Amy actually almost fell out of the window again, and stuck out her tongue like an impudent urchin. “A pair of smarties,” she scoffed. “Come home and fret our ears with your college slang. How dare you!”
“I declare! Is that Miss Amy Drew?” demanded Burd, sticking a half dollar in his eye like a monocle and apparently observing Amy for the first time.
“It is not,” said Amy sharply. “Brush by! I don’t speak to strange young men.”

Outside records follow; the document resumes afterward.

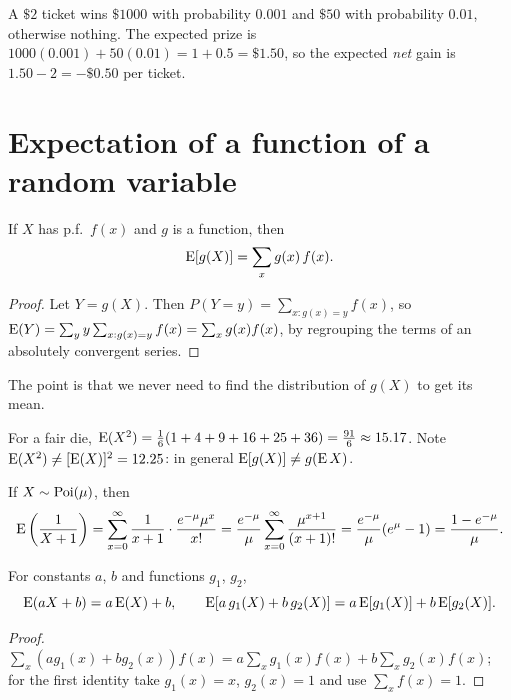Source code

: \begin{example}[Lottery]
A $\$2$ ticket wins $\$1000$ with probability $0.001$ and $\$50$ with probability
$0.01$, otherwise nothing. The expected prize is
$1000(0.001) + 50(0.01) = 1 + 0.5 = \$1.50$, so the expected \emph{net} gain is
$1.50 - 2 = -\$0.50$ per ticket.
\end{example}

\section{Expectation of a function of a random variable}

\begin{theorem}
If $X$ has p.f.\ $f(x)$ and $g$ is a function, then
\[
  \E[g(X)] = \sum_x g(x)\,f(x).
\]
\end{theorem}

\begin{proof}
Let $Y = g(X)$. Then $P(Y = y) = \sum_{x : g(x) = y} f(x)$, so
$\E(Y) = \sum_y y \sum_{x: g(x) = y} f(x) = \sum_x g(x) f(x)$, by regrouping the terms
of an absolutely convergent series.
\end{proof}

The point is that we never need to find the distribution of $g(X)$ to get its mean.

\begin{example}
For a fair die, $\E(X^2) = \frac16(1+4+9+16+25+36) = \frac{91}{6} \approx 15.17$. Note
$\E(X^2) \ne [\E(X)]^2 = 12.25$: in general $\E[g(X)] \ne g(\E X)$.
\end{example}

\begin{example}
If $X\sim\Poi(\mu)$, then
\[
  \E\left(\frac{1}{X+1}\right) = \sum_{x=0}^\infty \frac{1}{x+1}\cdot\frac{e^{-\mu}\mu^x}{x!}
  = \frac{e^{-\mu}}{\mu}\sum_{x=0}^\infty \frac{\mu^{x+1}}{(x+1)!}
  = \frac{e^{-\mu}}{\mu}(e^{\mu} - 1) = \frac{1 - e^{-\mu}}{\mu}.
\]
\end{example}

\begin{theorem}[Linearity]
For constants $a$, $b$ and functions $g_1$, $g_2$,
\[
  \E(aX + b) = a\E(X) + b, \qquad \E[a\,g_1(X) + b\,g_2(X)] = a\E[g_1(X)] + b\E[g_2(X)].
\]
\end{theorem}

\begin{proof}
$\sum_x (a g_1(x) + b g_2(x)) f(x) = a\sum_x g_1(x)f(x) + b \sum_x g_2(x)f(x)$; for the
first identity take $g_1(x) = x$, $g_2(x) = 1$ and use $\sum_x f(x) = 1$.
\end{proof}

But Darry had come to Jessie and shaken hands. If she flushed self-consciously, it only improved her looks.
“Awfully glad to see you, Jess,” the tall young fellow said.
“It’s nice to have you home again, Darry,” she returned.
Amy ran down again then, in her usual harum-scarum fashion, and the conversation became general. How had the girls finished their high-school year? And how had the boys managed to stay a whole year at Yale without being asked to leave for the good of the undergraduate body?
Was the Marigold a real yacht, or just a row-boat with a kicker behind? And what were the 41 girls doing in their present fetching costumes?
“The wires!” cried Burd. “Is it a trapeze? Are we to have a summer circus in Roselawn?”
“We shall have if you remain around here,” was Amy’s saucy reply. “But yon is no trapeze, I’d have you know.”